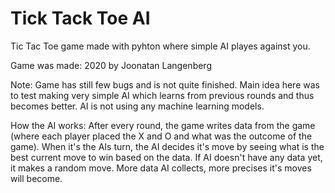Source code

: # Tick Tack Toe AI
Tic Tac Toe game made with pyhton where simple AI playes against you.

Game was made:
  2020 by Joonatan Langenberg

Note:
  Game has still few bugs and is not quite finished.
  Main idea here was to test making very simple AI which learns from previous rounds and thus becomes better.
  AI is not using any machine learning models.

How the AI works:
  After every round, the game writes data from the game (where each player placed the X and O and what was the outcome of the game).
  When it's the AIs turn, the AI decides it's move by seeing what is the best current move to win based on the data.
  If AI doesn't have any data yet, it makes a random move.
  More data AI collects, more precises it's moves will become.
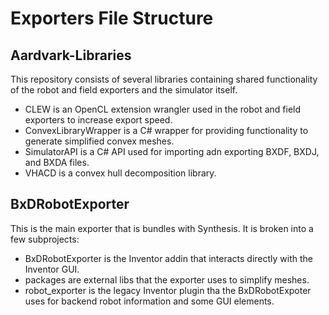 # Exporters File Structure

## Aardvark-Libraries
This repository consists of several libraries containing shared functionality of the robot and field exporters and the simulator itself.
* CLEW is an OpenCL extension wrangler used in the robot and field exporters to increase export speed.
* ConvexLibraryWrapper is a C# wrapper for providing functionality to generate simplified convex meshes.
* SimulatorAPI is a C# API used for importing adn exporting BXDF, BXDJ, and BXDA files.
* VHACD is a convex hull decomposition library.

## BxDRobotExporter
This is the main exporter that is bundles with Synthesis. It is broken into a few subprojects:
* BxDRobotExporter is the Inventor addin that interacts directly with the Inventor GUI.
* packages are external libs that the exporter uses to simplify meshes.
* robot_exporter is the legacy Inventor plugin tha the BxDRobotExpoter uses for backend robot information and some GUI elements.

Task → Apart from the pictures, every record must be set down exactly.

Completed exercise →
Source code

: # Tick Tack Toe AI
Tic Tac Toe game made with pyhton where simple AI playes against you.

Game was made:
  2020 by Joonatan Langenberg

Note:
  Game has still few bugs and is not quite finished.
  Main idea here was to test making very simple AI which learns from previous rounds and thus becomes better.
  AI is not using any machine learning models.

How the AI works:
  After every round, the game writes data from the game (where each player placed the X and O and what was the outcome of the game).
  When it's the AIs turn, the AI decides it's move by seeing what is the best current move to win based on the data.
  If AI doesn't have any data yet, it makes a random move.
  More data AI collects, more precises it's moves will become.
 # Exporters File Structure

## Aardvark-Libraries
This repository consists of several libraries containing shared functionality of the robot and field exporters and the simulator itself.
* CLEW is an OpenCL extension wrangler used in the robot and field exporters to increase export speed.
* ConvexLibraryWrapper is a C# wrapper for providing functionality to generate simplified convex meshes.
* SimulatorAPI is a C# API used for importing adn exporting BXDF, BXDJ, and BXDA files.
* VHACD is a convex hull decomposition library.

## BxDRobotExporter
This is the main exporter that is bundles with Synthesis. It is broken into a few subprojects:
* BxDRobotExporter is the Inventor addin that interacts directly with the Inventor GUI.
* packages are external libs that the exporter uses to simplify meshes.
* robot_exporter is the legacy Inventor plugin tha the BxDRobotExpoter uses for backend robot information and some GUI elements.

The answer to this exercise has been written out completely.